Sarkastodon was the largest of the oxyaenids, measuring approximately 3 m in length. In 2009, Boris Sorkin provided an estimate for the body mass of S. mongoliensis based on the size of the lower jaw and extrapolations from modern felids. The maximum mass estimate he recovered was 800 kg, roughly twice that of the American lion in the same analysis. He did, however, note the caveat that S. mongoliensis shows significant morphological differences from its extant model (the African lion), so this estimate may not be as reliable as some of the others in the same analysis. Sanisidro et al. (2023) estimated S. henanensis weighed 23.2 kg, while S. mongoliensis weighed 254.2 kg.

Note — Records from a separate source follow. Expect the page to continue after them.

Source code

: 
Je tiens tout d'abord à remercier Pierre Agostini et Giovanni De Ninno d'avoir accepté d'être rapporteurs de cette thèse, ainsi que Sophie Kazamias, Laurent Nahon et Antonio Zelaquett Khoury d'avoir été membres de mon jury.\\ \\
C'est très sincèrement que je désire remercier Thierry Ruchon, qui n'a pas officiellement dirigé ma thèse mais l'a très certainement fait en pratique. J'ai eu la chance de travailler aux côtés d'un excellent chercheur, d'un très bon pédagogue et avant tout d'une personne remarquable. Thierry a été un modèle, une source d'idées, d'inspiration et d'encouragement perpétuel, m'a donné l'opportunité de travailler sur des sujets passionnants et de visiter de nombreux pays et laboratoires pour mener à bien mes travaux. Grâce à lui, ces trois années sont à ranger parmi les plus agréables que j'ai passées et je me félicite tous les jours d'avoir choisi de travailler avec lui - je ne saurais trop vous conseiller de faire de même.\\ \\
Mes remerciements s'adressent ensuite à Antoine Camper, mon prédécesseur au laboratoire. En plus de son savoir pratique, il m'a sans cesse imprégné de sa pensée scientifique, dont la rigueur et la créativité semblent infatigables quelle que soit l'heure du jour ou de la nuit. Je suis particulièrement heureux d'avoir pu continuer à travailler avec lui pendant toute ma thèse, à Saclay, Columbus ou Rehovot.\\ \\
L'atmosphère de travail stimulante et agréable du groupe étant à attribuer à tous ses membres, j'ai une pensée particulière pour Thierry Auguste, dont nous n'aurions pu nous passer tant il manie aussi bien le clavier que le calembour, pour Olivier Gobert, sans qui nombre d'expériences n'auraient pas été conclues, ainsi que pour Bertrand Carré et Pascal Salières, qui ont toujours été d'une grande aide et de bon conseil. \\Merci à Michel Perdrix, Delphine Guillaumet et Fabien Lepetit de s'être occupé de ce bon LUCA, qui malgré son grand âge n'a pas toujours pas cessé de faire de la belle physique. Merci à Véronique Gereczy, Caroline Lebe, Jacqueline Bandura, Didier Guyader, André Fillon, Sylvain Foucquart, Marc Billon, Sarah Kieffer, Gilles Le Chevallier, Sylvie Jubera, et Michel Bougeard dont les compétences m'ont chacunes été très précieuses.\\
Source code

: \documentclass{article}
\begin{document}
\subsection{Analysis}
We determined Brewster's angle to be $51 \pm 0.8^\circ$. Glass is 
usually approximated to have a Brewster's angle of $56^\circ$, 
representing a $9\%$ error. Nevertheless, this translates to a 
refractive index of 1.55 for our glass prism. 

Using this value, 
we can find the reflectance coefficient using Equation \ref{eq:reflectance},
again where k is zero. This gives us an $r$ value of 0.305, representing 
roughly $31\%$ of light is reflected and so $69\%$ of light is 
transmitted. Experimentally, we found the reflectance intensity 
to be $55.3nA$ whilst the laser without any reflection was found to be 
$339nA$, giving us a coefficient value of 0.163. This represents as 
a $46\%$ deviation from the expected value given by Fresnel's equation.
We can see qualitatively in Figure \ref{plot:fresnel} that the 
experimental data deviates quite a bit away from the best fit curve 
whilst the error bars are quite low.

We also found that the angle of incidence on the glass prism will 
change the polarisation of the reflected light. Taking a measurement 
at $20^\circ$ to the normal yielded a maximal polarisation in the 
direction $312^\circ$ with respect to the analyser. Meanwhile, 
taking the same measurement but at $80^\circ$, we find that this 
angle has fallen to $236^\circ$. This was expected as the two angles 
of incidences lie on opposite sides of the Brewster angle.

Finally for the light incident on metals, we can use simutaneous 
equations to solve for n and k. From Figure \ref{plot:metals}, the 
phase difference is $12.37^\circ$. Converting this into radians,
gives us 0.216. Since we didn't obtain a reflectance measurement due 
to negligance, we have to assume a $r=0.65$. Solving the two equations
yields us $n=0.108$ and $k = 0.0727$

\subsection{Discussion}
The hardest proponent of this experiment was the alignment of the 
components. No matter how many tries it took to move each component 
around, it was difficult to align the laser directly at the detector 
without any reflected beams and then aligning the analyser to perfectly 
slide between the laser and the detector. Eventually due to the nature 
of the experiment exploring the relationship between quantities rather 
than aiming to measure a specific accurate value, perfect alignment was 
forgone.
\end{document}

=== Skull and dentition ===
The skull of Sarkastodon's holotype is incomplete, though what is preserved, when measured from the anterior (front) tip of the premaxilla to the posterior (rear) border of the glenoid fossa, is 35 cm in length; measured at the zygomatic arches, it is 38 cm in width. Overall, the skull was around fifty percent larger than that of Patriofelis. It was similarly short, broad, and massively built. The mandible was deep, with a heavy symphysis. Granger's diagnosis of S. mongoliensis was based primarily on dental characteristics. The lower incisors were very small, displaced into a more posterior position by the massive, robust, and unusually anteriorly-placed canines. Both the upper and lower sets of premolars were large, and formed rectilinear cutting blades. The second upper one was offset into a position diagonal to the rest of the tooth row. The first upper molar formed a large shearing tooth with a small protocone. The Hunter-Schreger bands of S. mongoliensis' teeth are zigzag; this anatomical trait correlates well with osteophagous (bone-consuming) dietary habits.

== Palaeoenvironment ==
The first Sarkastodon specimen to be recovered came from the Irdin Manha Formation in Inner Mongolia, specifically the Chimney Butte site, also known as the Wulanhuxiu site, or simply by "eight miles north of Tukhum Lamasery". Also known from the Chimney Butte locality are the turtles cf. Adocus, Anosteira, Testudo, and an indeterminate trionychid, the birds Eogrus, Telecrex, and an indeterminate buteonine (hawk), the pantodont Pantolambdodon, the rodents Boromys and Saykanomys, the lagomorph Shamolagus, the didymoconid Kennatherium, and the paraceratheriid rhinocerotoid Forstercooperia.